Une des règles dissimulées dans le développement des média est l’inversion des « processus ». Nous sommes enclins de voir la télévision comme un progrès par rapport à la radio; la communication électronique est vue comme un pas « en avant » par rapport au livre imprimé. En réalité, il n’y a aucun progrès ; c’est uniquement notre relation à la réalité qui change.
La quantité des artéfacts, parmi lesquels sont aussi ceux invisibles, électroniques, augmente ; et de ce fait rend notre relation à la réalité, ainsi que notre relation à nous-mêmes, de plus en plus complexe. Comme les revendicateurs de matérialisme n’ont pas raison, par ce qu’ils voient dans ce développement un progrès avéré et inconditionnel, ainsi les critiques acerbes du progrès technologique ne peuvent pas avoir raison quand ils lui trouvent uniquement des conséquences mauvaises, voire désastreuses.
Ils perdent de vue la vraie proportion, réduisant le Créateur et l’auteur à des victimes de leur propres produits. Ils perdent également de vue le rapport entre la matière vivante et la matière morte; le rapport entre l’être et l’objet. Dans les grands yeux des peureux, les objets et la matière deviennent plus forts que celui qui les créé et les utilise.
Et c’est là que la matière, remplie de puissance de l’esprit divin de son Créateur, s’oppose entêtée… Elle s’impose parfois par sa beauté absolue, en nous séduisant en tant qu’observateurs - conscients ou inconscients de la provenance du cadeau, mais aussi par sa force déferlante quand nous oublions nos limitations humaines.
Le même chemin la matière trouve dans des (soi disant) processus, des changements technologiques. En s’opposant à l’alliance des frères optimistes et pessimistes, elle a un regain de vie et parfois on dirait qu’elle se fourbe. Le processus du « progrès » sait aussi marcher à l’envers sur sa tête, en démontrant que « downgrade » peut vraiment apporter une nouvelle qualité.

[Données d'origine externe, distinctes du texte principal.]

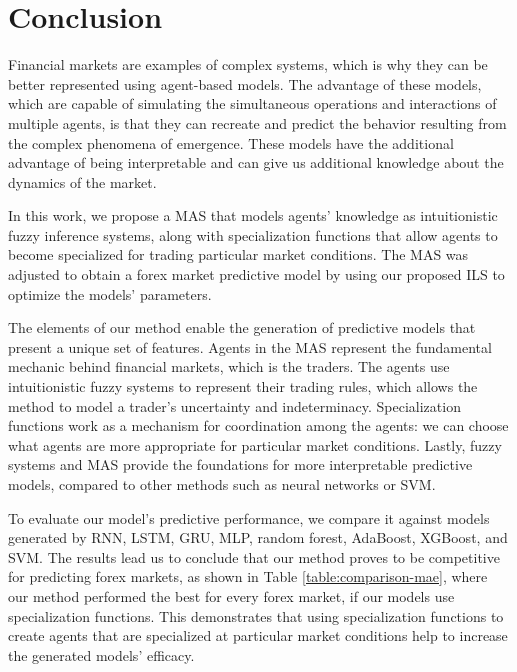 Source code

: \documentclass{ieeeaccess}
\begin{document}
\section{Conclusion}
\label{section:conclusion}


Financial markets are examples of complex systems, which is why they
can be better represented using agent-based models. The advantage of these models, which are capable of simulating the
simultaneous operations and interactions of multiple agents, is that they can
recreate and predict the behavior resulting from the complex phenomena of
emergence. These models have the additional advantage of being interpretable and
can give us additional knowledge about the dynamics of the market.

In this work, we propose a MAS that models agents' knowledge as
intuitionistic fuzzy inference systems, along with specialization
functions that allow agents to become specialized for trading
particular market conditions. The MAS was adjusted to obtain a forex
market predictive model by using our proposed ILS to optimize the
models' parameters.

The elements of our method enable the generation of predictive models
that present a unique set of features. Agents in the MAS represent the
fundamental mechanic behind financial markets, which is the
traders. The agents use intuitionistic fuzzy systems to represent
their trading rules, which allows the method to model a trader's
uncertainty and indeterminacy. Specialization functions work as a
mechanism for coordination among the agents: we can choose what agents
are more appropriate for particular market conditions. Lastly, fuzzy
systems and MAS provide the foundations for more interpretable
predictive models, compared to other methods such as neural networks
or SVM.

To evaluate our model's predictive performance, we compare it against
models generated by RNN, LSTM, GRU, MLP, random forest, AdaBoost,
XGBoost, and SVM. The results lead us to conclude that our method
proves to be competitive for predicting forex markets, as shown in
Table \ref{table:comparison-mae}, where our method performed the best
for every forex market, if our models use specialization
functions. This demonstrates that using specialization functions to
create agents that are specialized at particular market conditions
help to increase the generated models' efficacy.
\end{document}
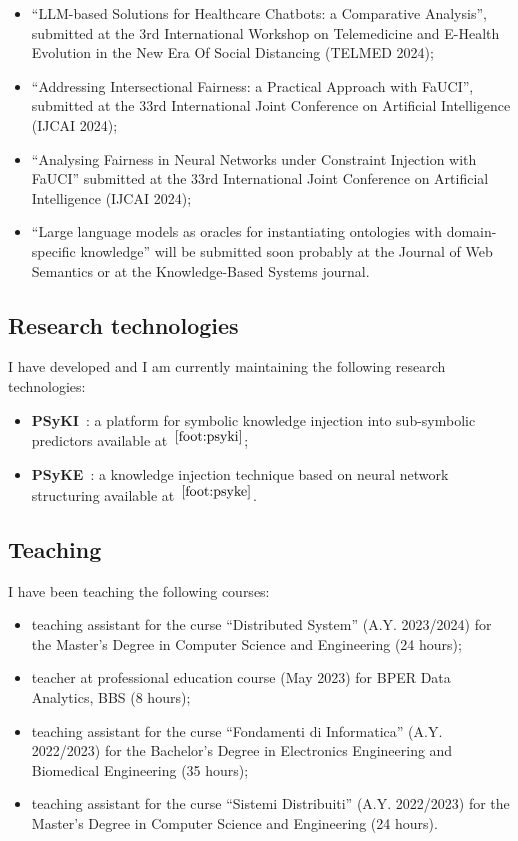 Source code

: \documentclass[]{scrartcl}
\begin{document}
    \begin{itemize}
        \item ``LLM-based Solutions for Healthcare Chatbots: a Comparative Analysis'', submitted at the 3rd International Workshop on Telemedicine and E-Health Evolution in the New Era Of Social Distancing (TELMED 2024);
        \item ``Addressing Intersectional Fairness: a Practical Approach with FaUCI'', submitted at the 33rd International Joint Conference on Artificial Intelligence (IJCAI 2024);
        \item ``Analysing Fairness in Neural Networks under Constraint Injection with FaUCI'' submitted at the 33rd International Joint Conference on Artificial Intelligence (IJCAI 2024);
        \item ``Large language models as oracles for instantiating ontologies with domain-specific knowledge'' will be submitted soon probably at the Journal of Web Semantics or at the Knowledge-Based Systems journal.
    \end{itemize}

    \subsection{Research technologies}
    \label{sec:done:technologies}
    I have developed and I am currently maintaining the following research technologies:
    \begin{itemize}
        \item \textbf{PSyKI}~\cite{psyki-extraamas2022}: a platform for symbolic knowledge injection into sub-symbolic predictors available at~$^{\ref{foot:psyki}}$;
        \item \textbf{PSyKE}~\cite{psyke-woa2021}: a knowledge injection technique based on neural network structuring available at~$^{\ref{foot:psyke}}$.
    \end{itemize}

    \subsection{Teaching}
    \label{sec:done:teaching}
    I have been teaching the following courses:
    \begin{itemize}
        \item teaching assistant for the curse ``Distributed System'' (A.Y. 2023/2024) for the Master's Degree in Computer Science and Engineering (24 hours);
        \item teacher at professional education course (May 2023) for BPER Data Analytics, BBS (8 hours);
        \item teaching assistant for the curse ``Fondamenti di Informatica'' (A.Y. 2022/2023) for the Bachelor's Degree in Electronics Engineering and Biomedical Engineering (35 hours);
        \item teaching assistant for the curse ``Sistemi Distribuiti'' (A.Y. 2022/2023) for the Master's Degree in Computer Science and Engineering (24 hours).
    \end{itemize}
\end{document}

Le livre de l’archimandrite de Lepavina en est un bel exemple. Ce livre est entièrement composé des entretiens écrits, échangés à l’aide d’un programme du net : skype - rien que d’y penser donne la chaire de poule à certains.
Nous sommes habitués à voir l’ordre inversé : les films sont tournés à partir des romans, et pas l’inverse. Il était tout à fait possible qu’un livre pareil n’obtienne jamais la qualité d’un livre, mais qu’en plus de cela il perd ce jus vital transmis par la communication sur internet quand arrive le moment crucial où les personnes conscientes échangent sur des choses sérieuses.

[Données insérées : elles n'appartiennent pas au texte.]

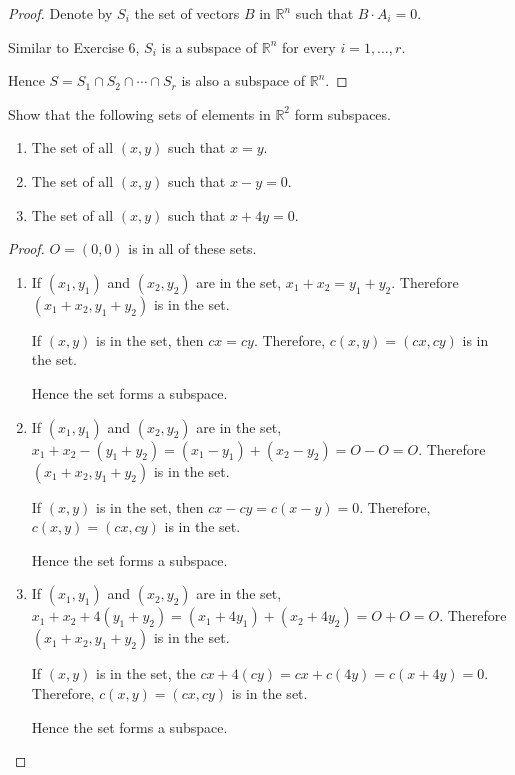 \begin{proof}
    Denote by $S_{i}$ the set of vectors $B$ in $\mathbb{R}^{n}$ such that $B\cdot A_{i} = 0$.

    Similar to Exercise 6, $S_{i}$ is a subspace of $\mathbb{R}^{n}$ for every $i = 1,\ldots, r$.

    Hence $S = S_{1}\cap S_{2}\cap \cdots\cap S_{r}$ is also a subspace of $\mathbb{R}^{n}$.
\end{proof}

\begin{exercise}
    Show that the following sets of elements in $\mathbb{R}^{2}$ form subspaces.
    \begin{enumerate}[label={(\alph*)}]
        \item The set of all $(x, y)$ such that $x = y$.
        \item The set of all $(x, y)$ such that $x - y = 0$.
        \item The set of all $(x, y)$ such that $x + 4y = 0$.
    \end{enumerate}
\end{exercise}

\begin{proof}
    $O = (0, 0)$ is in all of these sets.

    \begin{enumerate}[label={(\alph*)}]
        \item If $(x_{1}, y_{1})$ and $(x_{2}, y_{2})$ are in the set, $x_{1} + x_{2} = y_{1} + y_{2}$. Therefore $(x_{1} + x_{2}, y_{1} + y_{2})$ is in the set.

              If $(x, y)$ is in the set, then $cx = cy$. Therefore, $c(x, y) = (cx, cy)$ is in the set.

              Hence the set forms a subspace.
        \item If $(x_{1}, y_{1})$ and $(x_{2}, y_{2})$ are in the set, $x_{1} + x_{2} - (y_{1} + y_{2}) = (x_{1} - y_{1}) + (x_{2} - y_{2}) = O - O = O$. Therefore $(x_{1} + x_{2}, y_{1} + y_{2})$ is in the set.

              If $(x, y)$ is in the set, then $cx - cy = c(x - y) = 0$. Therefore, $c(x, y) = (cx, cy)$ is in the set.

              Hence the set forms a subspace.
        \item If $(x_{1}, y_{1})$ and $(x_{2}, y_{2})$ are in the set, $x_{1} + x_{2} + 4(y_{1} + y_{2}) = (x_{1} + 4y_{1}) + (x_{2} + 4y_{2}) = O + O = O$. Therefore $(x_{1} + x_{2}, y_{1} + y_{2})$ is in the set.

              If $(x, y)$ is in the set, the $cx + 4(cy) = cx + c(4y) = c(x + 4y) = 0$. Therefore, $c(x, y) = (cx, cy)$ is in the set.

              Hence the set forms a subspace.
    \end{enumerate}
\end{proof}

C’est justement l’opposé qui s’est produit avec le livre “Les entretiens spirituels”. Un nouveau genre est apparu. Le contenu du «bavardage » a justifié et même renforcé son poids et sa gravité.
La force de vie des protagonistes de cette communication a gagné en reconnaissance à un niveau plus élevé. Désormais ce n’est plus l’higoumène d’un monastère qui prête son attention aux doutes de quelqu’un; les sujets traités ont gagné une dimension où la reconnaissance est générale et arrive par le média de presse.
Soumettre à ce jugement sévère, au jugement du public et du temps, les histoires de ceux qui sont en lien avec le père archimandrite ainsi que ses conseils donnés en retour, ont perdu leur relativité personnelle, le côté éphémère d’un contact par « chat » ainsi que le côté intouchable et capricieux, indomptable, d’une affaire privé.
S’il y a eu, et il y en avait sûrement, certains qui doutaient au sein même de l’Eglise - de cette technique qui consiste à entrer en contact « à l’aveugle », que notre higoumène réalise en pionnier, souvent avec des personnes parfaitement inconnues , ceux qui en plus doutaient du contenu de ses conseils et de sa mission. ; ces incrédules sont maintenant complètement désarmés. C’est rare de trouver un homme sage qui a eu autant de courage comme l’a eu archimandrite Gavrilo, dans les deux sens.
D’abord il s’est rendu dans les terres inconnues, qui paraissaient absolument opposées à l’orthodoxie, dans l’espace d’une communication menaçante par son superficiel, son coté éphémère et nonchalant. Il l’a fait comme un pionnier sans aucun éclaireur, déjà sexagénaire d’une santé sérieusement fragilisée, et dans un temps où au sein de l’église même les jeunes générations de prêtres et de moines sont supposées avoir plus de courage et d’audace et se débrouiller mieux dans un monde virtuel.
Ensuite, dans un deuxième temps - toujours avec cette démarche pionnière – il a décidé de publier le contenu de cette communication, ne laissant aucun soupçon quant’ à la valeur missionnaire et à la profondeur de ses mots.
Sans crainte pour la responsabilité énorme que ressent le père spirituel envers son enfant, elle est dans cette communication encore plus grande. Sans contact direct, ce père spirituel derrière son écran a encore moins de moyens de perception, et il est encore plus contraint de se servir de ses sens invisibles et de son expérience accumulée.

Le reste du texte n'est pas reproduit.